We returned from the party too drunk to gossip, to do much of anything but drape ourselves across the couch. Downstairs, on Broadway, a car was blocked in by a double-parked van, the horn emitting a series of resolute gasps. I toyed with the idea of initiating sex or at least tossing off a few e-mails to my Moscow clients, but then looked up to find Carl staring at me. The way he looked at you.
“Why don’t you just say it. You hate it.”
I’d hoped never to have this conversation. I figured if I didn’t say anything, it would be skimmed past, avoided. “No way. I love it. It’s almost there. I mean, another draft might be necessary. But it’s really very strong.”
“‘Very strong,’ oh, please. That’s how you describe one of your fakes before you break the bad news to your clients. Let’s just get it over with. You hate it. I wish you’d just speak the words. God, do you know what a relief that would be?”

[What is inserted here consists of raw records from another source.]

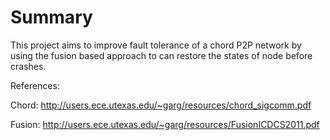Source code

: # Summary

This project aims to improve fault tolerance of a chord P2P network by using the fusion based approach to can restore the states of node before crashes.

References:

Chord: http://users.ece.utexas.edu/~garg/resources/chord_sigcomm.pdf

Fusion: http://users.ece.utexas.edu/~garg/resources/FusionICDCS2011.pdf
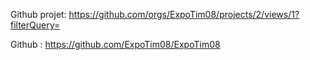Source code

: Github projet: https://github.com/orgs/ExpoTim08/projects/2/views/1?filterQuery=

Github : https://github.com/ExpoTim08/ExpoTim08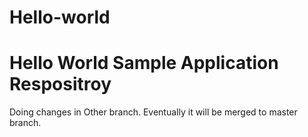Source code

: # Hello-world
Hello World Sample Application Respositroy
============================================

Doing changes in Other branch. Eventually it will be merged to master branch.

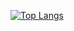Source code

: [![Top Langs](https://github-readme-stats.vercel.app/api/top-langs?username=axr6077&layout=compact)](https://github.com/anuraghazra/github-readme-stats)

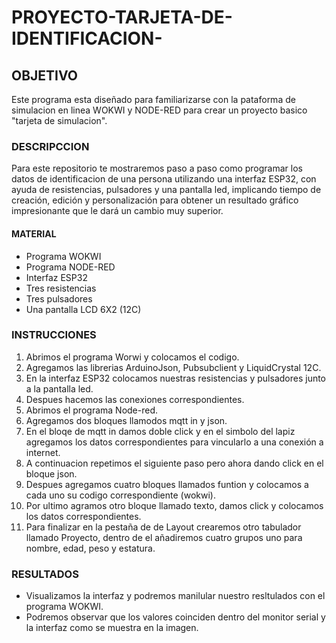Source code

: # PROYECTO-TARJETA-DE-IDENTIFICACION-
## OBJETIVO
Este programa esta diseñado para familiarizarse con la pataforma de simulacion en linea WOKWI y NODE-RED para crear un proyecto basico "tarjeta de simulacion".
### DESCRIPCCION 
Para este repositorio te mostraremos paso a paso como programar los datos de identificacion de una persona  utilizando una interfaz ESP32, con ayuda de resistencias, pulsadores y una pantalla led, implicando tiempo de creación, edición y personalización para obtener un resultado gráfico impresionante que le dará un cambio muy superior.
#### MATERIAL
* Programa WOKWI
* Programa NODE-RED
* Interfaz ESP32
* Tres resistencias
* Tres pulsadores
* Una pantalla LCD 6X2 (12C)
### INSTRUCCIONES 
1. Abrimos el programa Worwi y colocamos el codigo.
2. Agregamos las librerias ArduinoJson, Pubsubclient y LiquidCrystal 12C.
3. En la interfaz ESP32 colocamos nuestras resistencias y pulsadores junto a la pantalla led.
4. Despues hacemos las conexiones correspondientes.
5. Abrimos el programa Node-red.
6. Agregamos dos bloques llamodos mqtt in y json.
7. En el bloqe de mqtt in damos doble click y en el simbolo del lapiz agregamos los datos correspondientes para vincularlo a una conexión a internet.
8. A continuacion repetimos el siguiente paso pero ahora dando click en el bloque json.
9. Despues agregamos cuatro bloques llamados funtion y  colocamos a cada uno su codigo correspondiente (wokwi).
10. Por ultimo agramos otro bloque llamado texto, damos click y colocamos los datos correspondientes.
11. Para finalizar en  la pestaña de de Layout crearemos otro tabulador llamado Proyecto, dentro de el añadiremos cuatro grupos uno para nombre, edad, peso y estatura.
### RESULTADOS 
* Visualizamos la interfaz y podremos manilular nuestro resltulados con el programa WOKWI.
* Podremos observar que los valores coinciden dentro del monitor serial y la interfaz como se muestra en la imagen.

I felt instantly sobered by this unusual display of directness. There would be no skimming then. I steeled myself, and plunged. “Okay. It’s boring. It has no life. No suspense.”

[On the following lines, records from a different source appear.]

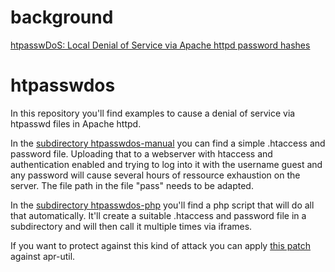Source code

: background
==========

[htpasswDoS: Local Denial of Service via Apache httpd password hashes](https://blog.fuzzing-project.org/56-htpasswDoS-Local-Denial-of-Service-via-Apache-httpd-password-hashes.html)

htpasswdos
==========

In this repository you'll find examples to cause a denial of service
via htpasswd files in Apache httpd.

In the [subdirectory htpasswdos-manual](htpasswdos-manual/) you can find a simple .htaccess
and password file. Uploading that to a webserver with htaccess and
authentication enabled and trying to log into it with the username
guest and any password will cause several hours of ressource exhaustion
on the server. The file path in the file "pass" needs to be adapted.

In the [subdirectory htpasswdos-php](htpasswdos-php/) you'll find a php script
that will do all that automatically. It'll create a suitable .htaccess
and password file in a subdirectory and will then call it multiple
times via iframes.

If you want to protect against this kind of attack you can apply
[this patch](apr-util-1.5-limit-dos.patch) against apr-util.

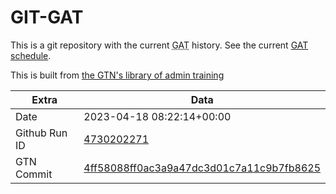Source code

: # GIT-GAT

This is a git repository with the current <abbr title="Galaxy Admin Training">GAT</abbr> history. See the current [GAT schedule](https://gxy.io/gat).

This is built from [the GTN's library of admin training](https://training.galaxyproject.org/training-material/topics/admin/)

Extra | Data
--- | ---
Date | 2023-04-18 08:22:14+00:00
Github Run ID | [4730202271](https://github.com/galaxyproject/training-material/actions/runs/4730202271)
GTN Commit | [4ff58088ff0ac3a9a47dc3d01c7a11c9b7fb8625](https://github.com/galaxyproject/training-material/tree/4ff58088ff0ac3a9a47dc3d01c7a11c9b7fb8625)
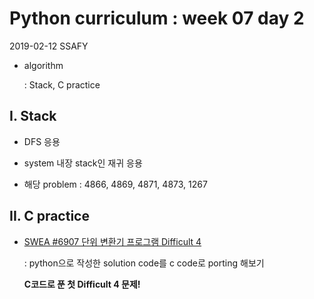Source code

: # Python curriculum : week 07 day 2

2019-02-12 SSAFY

* algorithm

  : Stack, C practice



## I. Stack

* DFS 응용
* system 내장 stack인 재귀 응용

* 해당 problem : 4866, 4869, 4871, 4873, 1267



## II. C practice

* [SWEA #6907 단위 변환기 프로그램 Difficult 4](https://swexpertacademy.com/main/code/problem/problemDetail.do?contestProbId=AWh4GaY6EkEDFAXp)

  : python으로 작성한 solution code를 c code로 porting 해보기

  **C코드로 푼 첫 Difficult 4 문제!**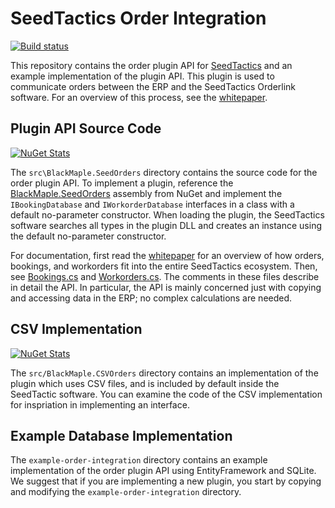 # SeedTactics Order Integration

[![Build status](https://ci.appveyor.com/api/projects/status/89aqgtnjbpudcu01?svg=true)](https://ci.appveyor.com/project/wuzzeb/seedorders)

This repository contains the order plugin API for [SeedTactics](https://www.seedtactics.com) and an example implementation of
the plugin API. This plugin is used to communicate orders between the ERP and the SeedTactics Orderlink software. For an overview
of this process, see the [whitepaper](https://www.seedtactics.com/docs/concepts/orders-erp-automation).

## Plugin API Source Code

[![NuGet Stats](https://img.shields.io/nuget/v/BlackMaple.SeedOrders.svg)](https://www.nuget.org/packages/BlackMaple.SeedOrders)

The `src\BlackMaple.SeedOrders` directory contains the source code for the order plugin API.
To implement a plugin, reference the [BlackMaple.SeedOrders](https://www.nuget.org/packages/BlackMaple.SeedOrders/)
assembly from NuGet and implement the `IBookingDatabase` and `IWorkorderDatabase` interfaces in a class with
a default no-parameter constructor. When loading the plugin, the SeedTactics software searches all types in the
plugin DLL and creates an instance using the default no-parameter constructor.

For documentation, first read the [whitepaper](https://www.seedtactics.com/docs/concepts/orders-erp-automation) for
an overview of how orders, bookings, and workorders fit into the entire SeedTactics ecosystem.
Then, see [Bookings.cs](https://bitbucket.org/blackmaple/seedorders/src/tip/src/BlackMaple.SeedOrders/Bookings.cs)
and [Workorders.cs](https://bitbucket.org/blackmaple/seedorders/src/tip/src/BlackMaple.SeedOrders/Workorders.cs). The comments
in these files describe in detail the API. In particular, the API is mainly concerned just with copying and accessing data in
the ERP; no complex calculations are needed.

## CSV Implementation

[![NuGet Stats](https://img.shields.io/nuget/v/BlackMaple.CSVOrders.svg)](https://www.nuget.org/packages/BlackMaple.CSVOrders)

The `src/BlackMaple.CSVOrders` directory contains an implementation of the plugin which uses CSV files, and is included
by default inside the SeedTactic software. You can examine the code of the CSV implementation for inspriation in implementing
an interface.

## Example Database Implementation

The `example-order-integration` directory contains an example implementation of the order plugin API using
EntityFramework and SQLite. We suggest that if you are implementing a new plugin, you start by copying
and modifying the `example-order-integration` directory.
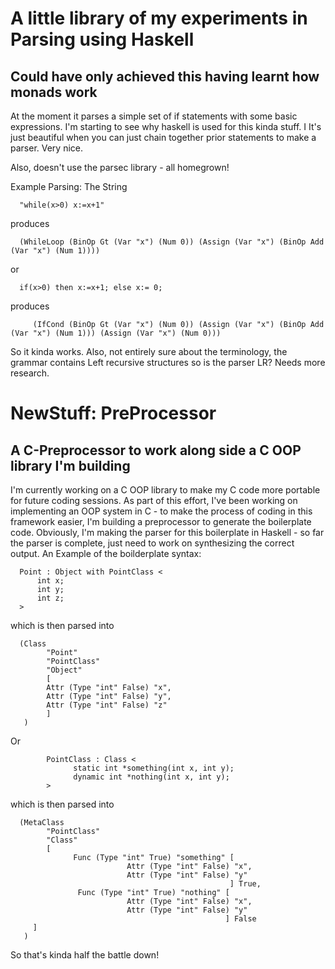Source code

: # A little library of my experiments in Parsing using Haskell
## Could have only achieved this having learnt how monads work

At the moment it parses a simple set of if statements with some basic expressions. I'm starting to see why haskell is used for this kinda stuff. I
It's just beautiful when you can just chain together prior statements to make a parser. Very nice.

Also, doesn't use the parsec library - all homegrown!

Example Parsing:
The String


      "while(x>0) x:=x+1"



produces



      (WhileLoop (BinOp Gt (Var "x") (Num 0)) (Assign (Var "x") (BinOp Add (Var "x") (Num 1))))



or



      if(x>0) then x:=x+1; else x:= 0;




produces



         (IfCond (BinOp Gt (Var "x") (Num 0)) (Assign (Var "x") (BinOp Add (Var "x") (Num 1))) (Assign (Var "x") (Num 0)))
 
 So it kinda works.
Also, not entirely sure about the terminology, the grammar contains Left recursive structures so is the parser LR?
Needs more research.

# NewStuff: PreProcessor
## A C-Preprocessor to work along side a C OOP library I'm building
I'm currently working on a C OOP library to make my C code more portable for future coding sessions. As part of this effort, I've been working on implementing an OOP system in C - to make the process of coding in this framework easier, I'm building a preprocessor to generate the boilerplate code.
Obviously, I'm making the parser for this boilerplate in Haskell - so far the parser is complete, just need to work on synthesizing the correct output.
An Example of the boilderplate syntax:

      Point : Object with PointClass <
	      int x;
	      int y;
	      int z;
      >
 which is then parsed into
 
      (Class 
            "Point" 
            "PointClass" 
            "Object" 
            [
            Attr (Type "int" False) "x",
            Attr (Type "int" False) "y",
            Attr (Type "int" False) "z"
            ]
       )
Or

            PointClass : Class <
                  static int *something(int x, int y);
                  dynamic int *nothing(int x, int y);
            >
which is then parsed into

      (MetaClass 
            "PointClass"
            "Class"
            [
                  Func (Type "int" True) "something" [
                              Attr (Type "int" False) "x",
                              Attr (Type "int" False) "y"
                                                     ] True,
                   Func (Type "int" True) "nothing" [
                              Attr (Type "int" False) "x",
                              Attr (Type "int" False) "y"
                                                    ] False
	     ]
       )
       
 So that's kinda half the battle down!
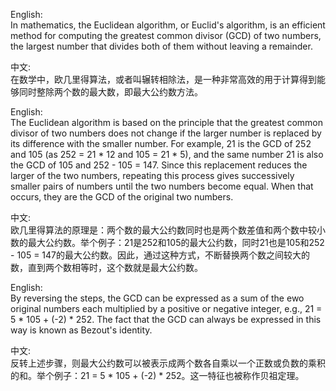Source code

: English:  
In mathematics, the Euclidean algorithm, or Euclid's algorithm, is an efficient method for computing the greatest common divisor (GCD) of two numbers, the largest number that divides both of them without leaving a remainder. 

中文:  
在数学中，欧几里得算法，或者叫辗转相除法，是一种非常高效的用于计算得到能够同时整除两个数的最大数，即最大公约数方法。

English:  
The Euclidean algorithm is based on the principle that the greatest common divisor of two numbers does not change if the larger number is replaced by its difference with the smaller number. For example, 21 is the GCD of 252 and 105 (as 252 = 21 * 12 and 105 = 21 * 5), and the same number 21 is also the GCD of 105 and 252 - 105 = 147. Since this replacement reduces the larger of the two numbers, repeating this process gives successively smaller pairs of numbers until the two numbers become equal. When that occurs, they are the GCD of the original two numbers.  

中文:  
欧几里得算法的原理是：两个数的最大公约数同时也是两个数差值和两个数中较小数的最大公约数。举个例子：21是252和105的最大公约数，同时21也是105和252 - 105 = 147的最大公约数。因此，通过这种方式，不断替换两个数之间较大的数，直到两个数相等时，这个数就是最大公约数。

English:  
By reversing the steps, the GCD can be expressed as a sum of the ewo original numbers each multiplied by a positive or negative integer, e.g., 21 = 5 * 105 + (-2) * 252. The fact that the GCD can always be expressed in this way is known as Bezout's identity.

中文:  
反转上述步骤，则最大公约数可以被表示成两个数各自乘以一个正数或负数的乘积的和。举个例子：21 = 5 * 105 + (-2) * 252。这一特征也被称作贝祖定理。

“Great. Thank you. At least now you’re not avoiding me.”
I tried to soften the damage. “Look, it’s no big deal. You just wrote it like a historian and, I hate to say it, from a man’s perspective. Why don’t you just turn it into an academic book or history text or something? Wouldn’t that be easier?”
“I don’t want to write an academic book. You know that. I’ve been working on this novel for so many years. It’s got to work.”
I took his hand. “You know what? We can get it in shape.”
“We?”
I warmed to the idea. “Sure. I’ve got some thoughts on how to bring it more to life. I’ll help you.” Our eyes met and I thought he recognized my sense of purpose.
“It’s pointless,” he said. I’ve never seen his face so collapsed, so blurred with panic. “I’m not a writer, I guess. I don’t know what I am, actually.”
I knew it was the wrong thing, but said it anyway. “Honey, you’re a Vandermotter.”
Carl leaned his elbows on the table. “That’s a terrible thing to say.”
“No, it’s not.” I grasped my husband’s palms, pulled them away so his eyes were visible. “We can do this.”
How often have I seen this expression in my parents’ eyes? Fix it, Tanya, fix it. You speak English so much better than we do. The plea in their eyes for me to weave the seams together, to close the gap. To translate the new country for them. The expectation that I can make any crisis go away to keep a family together.
He inhaled. “Unfortunately, this is one thing you can’t take care of.”
“Why not?”
“This is my field, my specialty, my issue, okay? This is a novel, not naming a painting. Just let me handle it, no matter what the fuck it means for my job.” He took a beer into the bedroom and slammed the door. Whatever he was doing was drowned out by the television, a hysterical exchange between reality show contestants. My head ached, but a solution was pushing its way to the surface.
His laptop was charging on our coffee table, light blinking green. I struggled to remember the dull beginning of his novel, a history lesson about eighteenth-century Russia. The document floated on the desktop like a disengaged limb. I opened it. A few details of the book contained interspersed wisps of interest. There was a famous comet, wasn’t there? Wouldn’t the young Sophie have seen it on her journey to Russia? I saved a new version of the document, and moved the comet section to the front of the novel. A young girl arriving in a foreign land. A young girl who imagined herself selected for an extraordinary purpose.
I started to type.
* * *
I presented my version for his birthday a few months later like an ornate gift, slipped him the wrapped, bow-tied package across the table. We were celebrating at the same Brooklyn restaurant of our early dates. What had once been the sole fine-dining destination of a grizzled block in south Carroll Gardens was now surrounded by newer places, trendier ones, glass awnings stenciled in black and gold, reams of people waiting their turn on the sidewalk. Our restaurant, on the other hand, was settled into its dotage, the menu unchanged, the bricks above the fireplace chipped, the booth that was once so romantic and enclosed, now drafty by its wood-framed window. There was a smattering of couples drizzled between bar and dining room; no one would be waiting for our table tonight.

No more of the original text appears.